(ACTION ITEM)
Find the line with "an SMB share.</span></span>" in the entries below, then reproduce it and every line after it down to and including the line with "to download Resources</span></span>", exactly.

(Stored items)

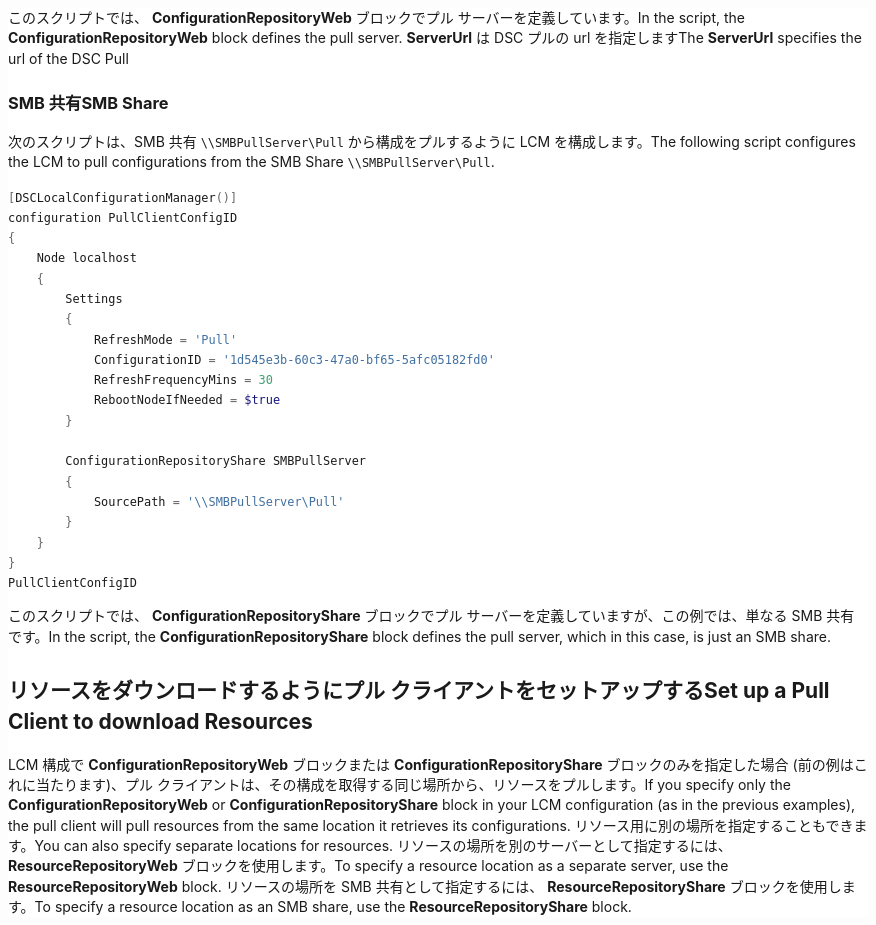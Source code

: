<span data-ttu-id="91421-139">このスクリプトでは、 **ConfigurationRepositoryWeb** ブロックでプル サーバーを定義しています。</span><span class="sxs-lookup"><span data-stu-id="91421-139">In the script, the **ConfigurationRepositoryWeb** block defines the pull server.</span></span> <span data-ttu-id="91421-140">**ServerUrl** は DSC プルの url を指定します</span><span class="sxs-lookup"><span data-stu-id="91421-140">The **ServerUrl** specifies the url of the DSC Pull</span></span>

### <a name="smb-share"></a><span data-ttu-id="91421-141">SMB 共有</span><span class="sxs-lookup"><span data-stu-id="91421-141">SMB Share</span></span>

<span data-ttu-id="91421-142">次のスクリプトは、SMB 共有 `\\SMBPullServer\Pull` から構成をプルするように LCM を構成します。</span><span class="sxs-lookup"><span data-stu-id="91421-142">The following script configures the LCM to pull configurations from the SMB Share `\\SMBPullServer\Pull`.</span></span>

```powershell
[DSCLocalConfigurationManager()]
configuration PullClientConfigID
{
    Node localhost
    {
        Settings
        {
            RefreshMode = 'Pull'
            ConfigurationID = '1d545e3b-60c3-47a0-bf65-5afc05182fd0'
            RefreshFrequencyMins = 30
            RebootNodeIfNeeded = $true
        }

        ConfigurationRepositoryShare SMBPullServer
        {
            SourcePath = '\\SMBPullServer\Pull'
        }
    }
}
PullClientConfigID
```

<span data-ttu-id="91421-143">このスクリプトでは、 **ConfigurationRepositoryShare** ブロックでプル サーバーを定義していますが、この例では、単なる SMB 共有です。</span><span class="sxs-lookup"><span data-stu-id="91421-143">In the script, the **ConfigurationRepositoryShare** block defines the pull server, which in this case, is just an SMB share.</span></span>

## <a name="set-up-a-pull-client-to-download-resources"></a><span data-ttu-id="91421-144">リソースをダウンロードするようにプル クライアントをセットアップする</span><span class="sxs-lookup"><span data-stu-id="91421-144">Set up a Pull Client to download Resources</span></span>

<span data-ttu-id="91421-145">LCM 構成で **ConfigurationRepositoryWeb** ブロックまたは **ConfigurationRepositoryShare** ブロックのみを指定した場合 (前の例はこれに当たります)、プル クライアントは、その構成を取得する同じ場所から、リソースをプルします。</span><span class="sxs-lookup"><span data-stu-id="91421-145">If you specify only the **ConfigurationRepositoryWeb** or **ConfigurationRepositoryShare** block in your LCM configuration (as in the previous examples), the pull client will pull resources from the same location it retrieves its configurations.</span></span> <span data-ttu-id="91421-146">リソース用に別の場所を指定することもできます。</span><span class="sxs-lookup"><span data-stu-id="91421-146">You can also specify separate locations for resources.</span></span> <span data-ttu-id="91421-147">リソースの場所を別のサーバーとして指定するには、 **ResourceRepositoryWeb** ブロックを使用します。</span><span class="sxs-lookup"><span data-stu-id="91421-147">To specify a resource location as a separate server, use the **ResourceRepositoryWeb** block.</span></span> <span data-ttu-id="91421-148">リソースの場所を SMB 共有として指定するには、 **ResourceRepositoryShare** ブロックを使用します。</span><span class="sxs-lookup"><span data-stu-id="91421-148">To specify a resource location as an SMB share, use the **ResourceRepositoryShare** block.</span></span>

(TASK OUTPUT)
<span data-ttu-id="91421-143">このスクリプトでは、 **ConfigurationRepositoryShare** ブロックでプル サーバーを定義していますが、この例では、単なる SMB 共有です。</span><span class="sxs-lookup"><span data-stu-id="91421-143">In the script, the **ConfigurationRepositoryShare** block defines the pull server, which in this case, is just an SMB share.</span></span>

## <a name="set-up-a-pull-client-to-download-resources"></a><span data-ttu-id="91421-144">リソースをダウンロードするようにプル クライアントをセットアップする</span><span class="sxs-lookup"><span data-stu-id="91421-144">Set up a Pull Client to download Resources</span></span>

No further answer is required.